Gastroesophageal Reflux (GER), or simple reflux, occurs when stomach contents flow back into the esophagus. While occasional reflux is common and usually harmless, Gastroesophageal Reflux Disease (GERD) is a more persistent condition that can lead to pain or esophageal damage.
Causes in Children
The primary defense against reflux is the lower esophageal sphincter, a muscle that acts as a one-way valve. GERD occurs when this muscle weakens or relaxes inappropriately due to:
- Physical Factors: Hiatal hernias or increased abdominal pressure from obesity.
- Medical Conditions: Neurological delays, cerebral palsy, or cystic fibrosis.
- Triggers: Certain medications (for asthma or allergies) and exposure to secondhand smoke.
Recognizing the Symptoms
Symptoms often vary by age, but common signs of GERD in children include:
- Heartburn: A burning sensation in the chest (common in teens).

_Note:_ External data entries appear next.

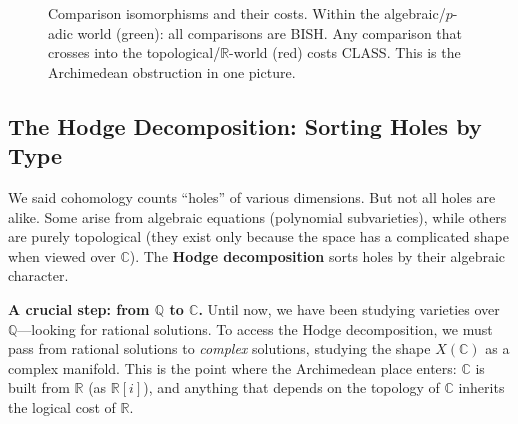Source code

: \documentclass[11pt,twoside,openany]{report}
\theoremstyle{remark}
\newcommand{\BISH}{\textsf{BISH}}
\newcommand{\CLASS}{\textsf{CLASS}}
\begin{document}
\begin{figure}[htbp]
\centering
{}
\caption{Comparison isomorphisms and their costs. Within the algebraic/$p$-adic world (green): all comparisons are \BISH. Any comparison that crosses into the topological/$\mathbb{R}$-world (red) costs \CLASS. This is the Archimedean obstruction in one picture.}
\label{fig:comparison-costs}
\end{figure}

\subsection*{The Hodge Decomposition: Sorting Holes by Type}

We said cohomology counts ``holes'' of various dimensions. But not all holes are alike. Some arise from algebraic equations (polynomial subvarieties), while others are purely topological (they exist only because the space has a complicated shape when viewed over $\mathbb{C}$). The \textbf{Hodge decomposition} sorts holes by their algebraic character.

\textbf{A crucial step: from $\mathbb{Q}$ to $\mathbb{C}$.} Until now, we have been studying varieties over $\mathbb{Q}$---looking for rational solutions. To access the Hodge decomposition, we must pass from rational solutions to \emph{complex} solutions, studying the shape $X(\mathbb{C})$ as a complex manifold. This is the point where the Archimedean place enters: $\mathbb{C}$ is built from $\mathbb{R}$ (as $\mathbb{R}[i]$), and anything that depends on the topology of $\mathbb{C}$ inherits the logical cost of $\mathbb{R}$.
\end{document}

- Respiratory Issues: Chronic cough, hoarseness, or breathing difficulties.
- Oral Health: Bad breath or the wearing away of tooth enamel.
- Feeding Problems: Nausea, vomiting, or pain when swallowing.
Diagnosis & Testing
Doctors usually diagnose reflux through a health history review. If symptoms persist, they may order:
- Upper GI Series: X-rays using barium to track the flow of food.
- pH Monitoring: A 24-hour test to measure acid levels in the esophagus.
- Endoscopy & Biopsy: Using a camera to inspect and sample the esophageal lining.
Management and Treatment
Lifestyle Changes:
- Eat smaller, frequent meals and avoid high-fat “trigger” foods.
- Maintain an upright position for 3 hours after eating.
- Elevate the head of the bed by 6 to 8 inches for sleep.
- Wear loose-fitting clothing around the waist.
Medical Intervention: If lifestyle changes fail, providers may prescribe acid-reducing medications. In severe, untreated cases, GERD can lead to scarring, inflammation, or Barrett’s esophagus.